Dass die Bundesanwaltschaft und das BKA eine eigene, wenn auch groteske Logik bei ihrer Arbeit entwickelt haben, zeigt dieses Beispiel:
Nach Ansicht von der zuständigen Unterbundesstaatsanwältin muss Andrej just deswegen sofort wieder in U-Haft, weil 1. zu befürchten steht, dass er sofort abhaut, wenn er draußen ist. Das begründet sie u.a. mit einem weiteren schnuckeligen Mitschnitt eines Telefonats zwischen Andrej und seiner Mutter irgendwann im Frühjahr (ein Wunder, dass die überhaupt noch telefoniert). Darin geht es um eine Bewerbung auf eine Stelle an einer Uni in den Niederlanden. Wie denn das gehen wird, wenn er da arbeitet, mit der Familie, fragte sie da. Und er antwortete, dass er dann, wenn das denn klappt mit der Stelle, vielleicht erstmal pendeln muss. Und dass wir vielleicht irgendwann nachziehen würden. Und was macht unsere Lieblingsbehörde daraus? Die angeblich so enge Bindung an die Familie ist ja wohl nicht gegeben = Fluchtgefahr, ganz klar! Bzw., falls das nicht reicht: er würde ins Ausland umziehen, mit Familie!
Wie schnell man als Überwachter an den Rand der Paranoia getrieben wird, beschreibt dieser Ausschnitt:
Was mich daran erinnert, dass ich kürzlich in einem Telefonat versehentlich die Formulierung gebraucht habe, dann denken sie bestimmt gleich wieder, dass wir sofort irgendwelche Anschläge vorbereiten, wobei ja meines Wissens niemand davon ausgeht, dass ich Anschläge vorbereite, und ich mir dann innerlich auf die Zunge biss, weil ja zu befürchten steht, dass das BKA samt BAW jetzt vielleicht denken, dass ich Anschläge vorbereiten wollen könnte.

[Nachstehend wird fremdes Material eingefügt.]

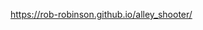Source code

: 
<a href="https://rob-robinson.github.io/alley_shooter/">https://rob-robinson.github.io/alley_shooter/</a>


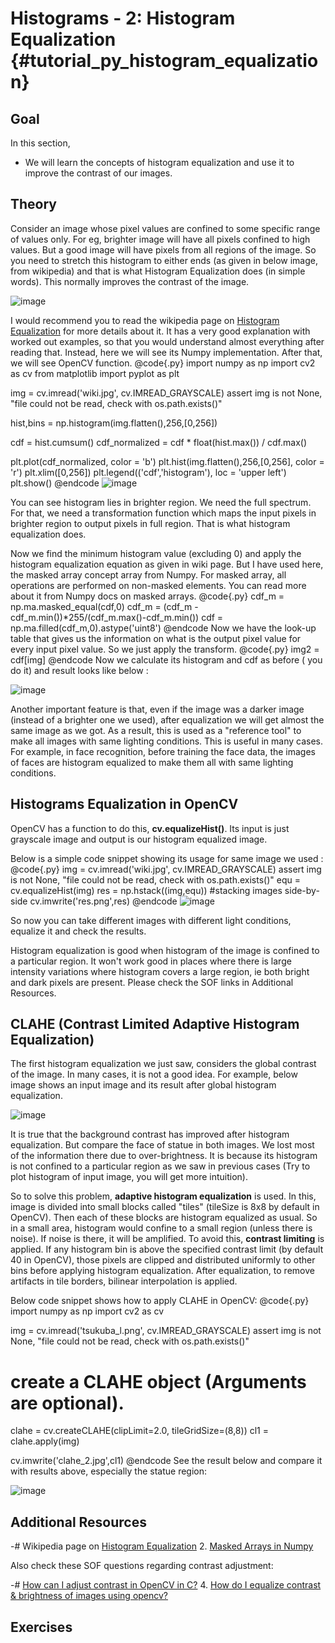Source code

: Histograms - 2: Histogram Equalization {#tutorial_py_histogram_equalization}
======================================

Goal
----

In this section,

-   We will learn the concepts of histogram equalization and use it to improve the contrast of our
    images.

Theory
------

Consider an image whose pixel values are confined to some specific range of values only. For eg,
brighter image will have all pixels confined to high values. But a good image will have pixels from
all regions of the image. So you need to stretch this histogram to either ends (as given in below
image, from wikipedia) and that is what Histogram Equalization does (in simple words). This normally
improves the contrast of the image.

![image](images/histogram_equalization.png)

I would recommend you to read the wikipedia page on [Histogram
Equalization](http://en.wikipedia.org/wiki/Histogram_equalization) for more details about it. It has
a very good explanation with worked out examples, so that you would understand almost everything
after reading that. Instead, here we will see its Numpy implementation. After that, we will see
OpenCV function.
@code{.py}
import numpy as np
import cv2 as cv
from matplotlib import pyplot as plt

img = cv.imread('wiki.jpg', cv.IMREAD_GRAYSCALE)
assert img is not None, "file could not be read, check with os.path.exists()"

hist,bins = np.histogram(img.flatten(),256,[0,256])

cdf = hist.cumsum()
cdf_normalized = cdf * float(hist.max()) / cdf.max()

plt.plot(cdf_normalized, color = 'b')
plt.hist(img.flatten(),256,[0,256], color = 'r')
plt.xlim([0,256])
plt.legend(('cdf','histogram'), loc = 'upper left')
plt.show()
@endcode
![image](images/histeq_numpy1.jpg)

You can see histogram lies in brighter region. We need the full spectrum. For that, we need a
transformation function which maps the input pixels in brighter region to output pixels in full
region. That is what histogram equalization does.

Now we find the minimum histogram value (excluding 0) and apply the histogram equalization equation
as given in wiki page. But I have used here, the masked array concept array from Numpy. For masked
array, all operations are performed on non-masked elements. You can read more about it from Numpy
docs on masked arrays.
@code{.py}
cdf_m = np.ma.masked_equal(cdf,0)
cdf_m = (cdf_m - cdf_m.min())*255/(cdf_m.max()-cdf_m.min())
cdf = np.ma.filled(cdf_m,0).astype('uint8')
@endcode
Now we have the look-up table that gives us the information on what is the output pixel value for
every input pixel value. So we just apply the transform.
@code{.py}
img2 = cdf[img]
@endcode
Now we calculate its histogram and cdf as before ( you do it) and result looks like below :

![image](images/histeq_numpy2.jpg)

Another important feature is that, even if the image was a darker image (instead of a brighter one
we used), after equalization we will get almost the same image as we got. As a result, this is used
as a "reference tool" to make all images with same lighting conditions. This is useful in many
cases. For example, in face recognition, before training the face data, the images of faces are
histogram equalized to make them all with same lighting conditions.

Histograms Equalization in OpenCV
---------------------------------

OpenCV has a function to do this, **cv.equalizeHist()**. Its input is just grayscale image and
output is our histogram equalized image.

Below is a simple code snippet showing its usage for same image we used :
@code{.py}
img = cv.imread('wiki.jpg', cv.IMREAD_GRAYSCALE)
assert img is not None, "file could not be read, check with os.path.exists()"
equ = cv.equalizeHist(img)
res = np.hstack((img,equ)) #stacking images side-by-side
cv.imwrite('res.png',res)
@endcode
![image](images/equalization_opencv.jpg)

So now you can take different images with different light conditions, equalize it and check the
results.

Histogram equalization is good when histogram of the image is confined to a particular region. It
won't work good in places where there is large intensity variations where histogram covers a large
region, ie both bright and dark pixels are present. Please check the SOF links in Additional
Resources.

CLAHE (Contrast Limited Adaptive Histogram Equalization)
--------------------------------------------------------

The first histogram equalization we just saw, considers the global contrast of the image. In many
cases, it is not a good idea. For example, below image shows an input image and its result after
global histogram equalization.

![image](images/clahe_1.jpg)

It is true that the background contrast has improved after histogram equalization. But compare the
face of statue in both images. We lost most of the information there due to over-brightness. It is
because its histogram is not confined to a particular region as we saw in previous cases (Try to
plot histogram of input image, you will get more intuition).

So to solve this problem, **adaptive histogram equalization** is used. In this, image is divided
into small blocks called "tiles" (tileSize is 8x8 by default in OpenCV). Then each of these blocks
are histogram equalized as usual. So in a small area, histogram would confine to a small region
(unless there is noise). If noise is there, it will be amplified. To avoid this, **contrast
limiting** is applied. If any histogram bin is above the specified contrast limit (by default 40 in
OpenCV), those pixels are clipped and distributed uniformly to other bins before applying histogram
equalization. After equalization, to remove artifacts in tile borders, bilinear interpolation is
applied.

Below code snippet shows how to apply CLAHE in OpenCV:
@code{.py}
import numpy as np
import cv2 as cv

img = cv.imread('tsukuba_l.png', cv.IMREAD_GRAYSCALE)
assert img is not None, "file could not be read, check with os.path.exists()"

# create a CLAHE object (Arguments are optional).
clahe = cv.createCLAHE(clipLimit=2.0, tileGridSize=(8,8))
cl1 = clahe.apply(img)

cv.imwrite('clahe_2.jpg',cl1)
@endcode
See the result below and compare it with results above, especially the statue region:

![image](images/clahe_2.jpg)

Additional Resources
--------------------

-#  Wikipedia page on [Histogram Equalization](http://en.wikipedia.org/wiki/Histogram_equalization)
2.  [Masked Arrays in Numpy](http://docs.scipy.org/doc/numpy/reference/maskedarray.html)

Also check these SOF questions regarding contrast adjustment:

-#  [How can I adjust contrast in OpenCV in
    C?](http://stackoverflow.com/questions/10549245/how-can-i-adjust-contrast-in-opencv-in-c)
4.  [How do I equalize contrast & brightness of images using
    opencv?](http://stackoverflow.com/questions/10561222/how-do-i-equalize-contrast-brightness-of-images-using-opencv)

Exercises
---------
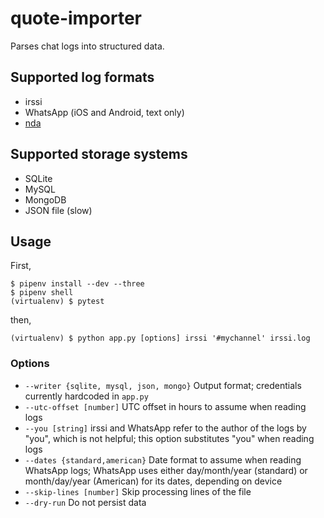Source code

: # quote-importer
Parses chat logs into structured data.

## Supported log formats

 - irssi
 - WhatsApp (iOS and Android, text only)
 - [nda](https://github.com/proog/nda)

## Supported storage systems

 - SQLite
 - MySQL
 - MongoDB
 - JSON file (slow)

## Usage
First,

    $ pipenv install --dev --three
    $ pipenv shell
    (virtualenv) $ pytest

then,

    (virtualenv) $ python app.py [options] irssi '#mychannel' irssi.log

### Options

 - `--writer {sqlite, mysql, json, mongo}` Output format; credentials currently hardcoded in `app.py`
 - `--utc-offset [number]` UTC offset in hours to assume when reading logs
 - `--you [string]` irssi and WhatsApp refer to the author of the logs by "you", which is not helpful; this option substitutes "you" when reading logs
 - `--dates {standard,american}` Date format to assume when reading WhatsApp logs; WhatsApp uses either day/month/year (standard) or month/day/year (American) for its dates, depending on device
 - `--skip-lines [number]` Skip processing lines of the file
 - `--dry-run` Do not persist data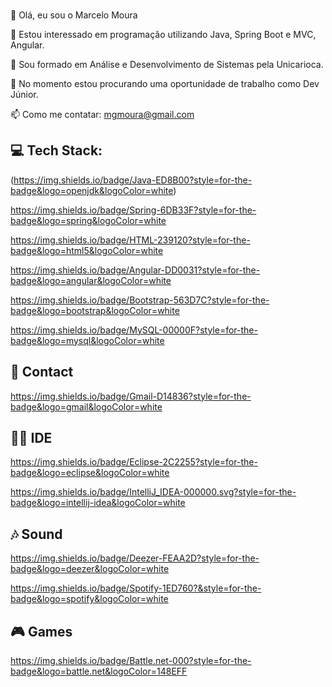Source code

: ### 
🧔 Olá, eu sou o Marcelo Moura

👀 Estou interessado em programação utilizando Java, Spring Boot e MVC, Angular.

🌱 Sou formado em Análise e Desenvolvimento de Sistemas pela Unicarioca.

💞️ No momento estou procurando uma oportunidade de trabalho como Dev Júnior.

📫 Como me contatar: mgmoura@gmail.com

## 💻 Tech Stack:

(https://img.shields.io/badge/Java-ED8B00?style=for-the-badge&logo=openjdk&logoColor=white)

https://img.shields.io/badge/Spring-6DB33F?style=for-the-badge&logo=spring&logoColor=white

https://img.shields.io/badge/HTML-239120?style=for-the-badge&logo=html5&logoColor=white

https://img.shields.io/badge/Angular-DD0031?style=for-the-badge&logo=angular&logoColor=white

https://img.shields.io/badge/Bootstrap-563D7C?style=for-the-badge&logo=bootstrap&logoColor=white

https://img.shields.io/badge/MySQL-00000F?style=for-the-badge&logo=mysql&logoColor=white

## 📱 Contact

https://img.shields.io/badge/Gmail-D14836?style=for-the-badge&logo=gmail&logoColor=white


## 👩‍💻 IDE

https://img.shields.io/badge/Eclipse-2C2255?style=for-the-badge&logo=eclipse&logoColor=white

https://img.shields.io/badge/IntelliJ_IDEA-000000.svg?style=for-the-badge&logo=intellij-idea&logoColor=white

## 🎶 Sound

https://img.shields.io/badge/Deezer-FEAA2D?style=for-the-badge&logo=deezer&logoColor=white

https://img.shields.io/badge/Spotify-1ED760?&style=for-the-badge&logo=spotify&logoColor=white

## 🎮 Games

https://img.shields.io/badge/Battle.net-000?style=for-the-badge&logo=battle.net&logoColor=148EFF

<!--
**marcelogmoura/marcelogmoura** is a ✨ _special_ ✨ repository because its `README.md` (this file) appears on your GitHub profile.

Here are some ideas to get you started:

- 🔭 I’m currently working on ...
- 🌱 I’m currently learning ...
- 👯 I’m looking to collaborate on ...
- 🤔 I’m looking for help with ...
- 💬 Ask me about ...
- 📫 How to reach me: ...
- 😄 Pronouns: ...
- ⚡ Fun fact: ...
-->
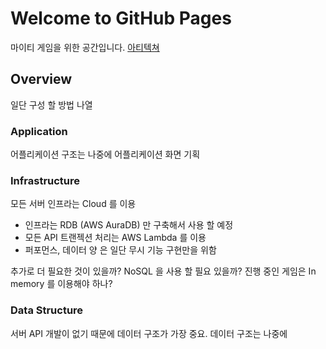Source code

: # Welcome to GitHub Pages

마이티 게임을 위한 공간입니다. [아티텍쳐](Docs/architecture.md)

## Overview
일단 구성 할 방법 나열

### Application
어플리케이션 구조는 나중에
어플리케이션 화면 기획

### Infrastructure
모든 서버 인프라는 Cloud 를 이용
- 인프라는 RDB (AWS AuraDB) 만 구축해서 사용 할 예정
- 모든 API 트랜젝션 처리는 AWS Lambda 를 이용
- 퍼포먼스, 데이터 양 은 일단 무시 기능 구현만을 위함

추가로 더 필요한 것이 있을까?
NoSQL 을 사용 할 필요 있을까?
진행 중인 게임은 In memory 를 이용해야 하나?

### Data Structure
서버 API 개발이 없기 때문에 데이터 구조가 가장 중요.
데이터 구조는 나중에
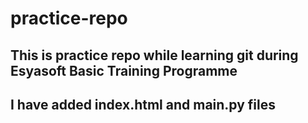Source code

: # practice-repo
## This is practice repo while learning git during Esyasoft Basic Training Programme
## I have added index.html and main.py files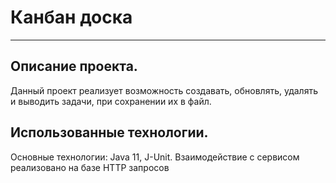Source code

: # Канбан доска #
____
## Описание проекта. ##
Данный проект реализует возможность создавать, обновлять, удалять и выводить задачи, при сохранении их в файл.
## Использованные технологии. ##
Основные технологии: Java 11, J-Unit.
Взаимодействие с сервисом реализовано на базе HTTP запросов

Wer Annalist sorgfältig liest, erfährt also von Menschen, denen man das Recht auf Privatsphäre völlig genommen hat, die eingeschüchtert und in die Enge gerieben werden. Und er lernt dabei eine Bundesrepublik kennen, in der Bundesbehörden und Polizei ganz offen und scheinbar ganz legal staatliche Willkür ausüben. Ein Dokument, das erschrocken und betroffen macht. Und Schlimmes für die Zukunft befürchten lässt.